ASSIGNMENT ->
Below are records that should be duplicated exactly, with no image retained.

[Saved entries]

********

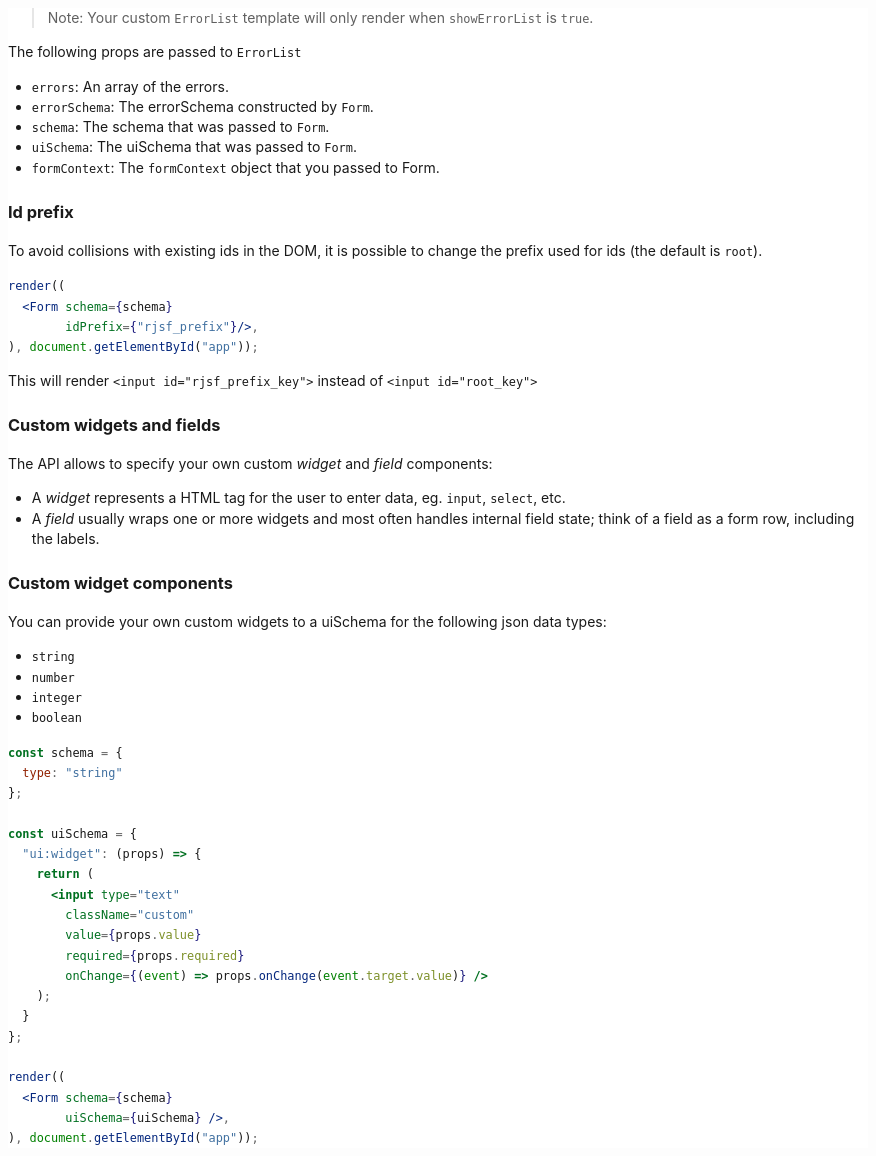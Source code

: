 > Note: Your custom `ErrorList` template will only render when `showErrorList` is `true`.

The following props are passed to `ErrorList`

- `errors`: An array of the errors.
- `errorSchema`: The errorSchema constructed by `Form`.
- `schema`: The schema that was passed to `Form`.
- `uiSchema`: The uiSchema that was passed to `Form`.
- `formContext`: The `formContext` object that you passed to Form.

### Id prefix

To avoid collisions with existing ids in the DOM, it is possible to change the prefix used for ids (the default is `root`).

```jsx
render((
  <Form schema={schema}
        idPrefix={"rjsf_prefix"}/>,
), document.getElementById("app"));
```

This will render `<input id="rjsf_prefix_key">` instead of `<input id="root_key">`

### Custom widgets and fields

The API allows to specify your own custom *widget* and *field* components:

- A *widget* represents a HTML tag for the user to enter data, eg. `input`, `select`, etc.
- A *field* usually wraps one or more widgets and most often handles internal field state; think of a field as a form row, including the labels.

### Custom widget components

You can provide your own custom widgets to a uiSchema for the following json data types:

- `string`
- `number`
- `integer`
- `boolean`

```jsx
const schema = {
  type: "string"
};

const uiSchema = {
  "ui:widget": (props) => {
    return (
      <input type="text"
        className="custom"
        value={props.value}
        required={props.required}
        onChange={(event) => props.onChange(event.target.value)} />
    );
  }
};

render((
  <Form schema={schema}
        uiSchema={uiSchema} />,
), document.getElementById("app"));
```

********

RESULT OF THE TASK ->
Source code

: > Note: Your custom `ErrorList` template will only render when `showErrorList` is `true`.

The following props are passed to `ErrorList`

- `errors`: An array of the errors.
- `errorSchema`: The errorSchema constructed by `Form`.
- `schema`: The schema that was passed to `Form`.
- `uiSchema`: The uiSchema that was passed to `Form`.
- `formContext`: The `formContext` object that you passed to Form.

### Id prefix

To avoid collisions with existing ids in the DOM, it is possible to change the prefix used for ids (the default is `root`).

```jsx
render((
  <Form schema={schema}
        idPrefix={"rjsf_prefix"}/>,
), document.getElementById("app"));
```

This will render `<input id="rjsf_prefix_key">` instead of `<input id="root_key">`

### Custom widgets and fields

The API allows to specify your own custom *widget* and *field* components:

- A *widget* represents a HTML tag for the user to enter data, eg. `input`, `select`, etc.
- A *field* usually wraps one or more widgets and most often handles internal field state; think of a field as a form row, including the labels.

### Custom widget components

You can provide your own custom widgets to a uiSchema for the following json data types:

- `string`
- `number`
- `integer`
- `boolean`

```jsx
const schema = {
  type: "string"
};

const uiSchema = {
  "ui:widget": (props) => {
    return (
      <input type="text"
        className="custom"
        value={props.value}
        required={props.required}
        onChange={(event) => props.onChange(event.target.value)} />
    );
  }
};

render((
  <Form schema={schema}
        uiSchema={uiSchema} />,
), document.getElementById("app"));
```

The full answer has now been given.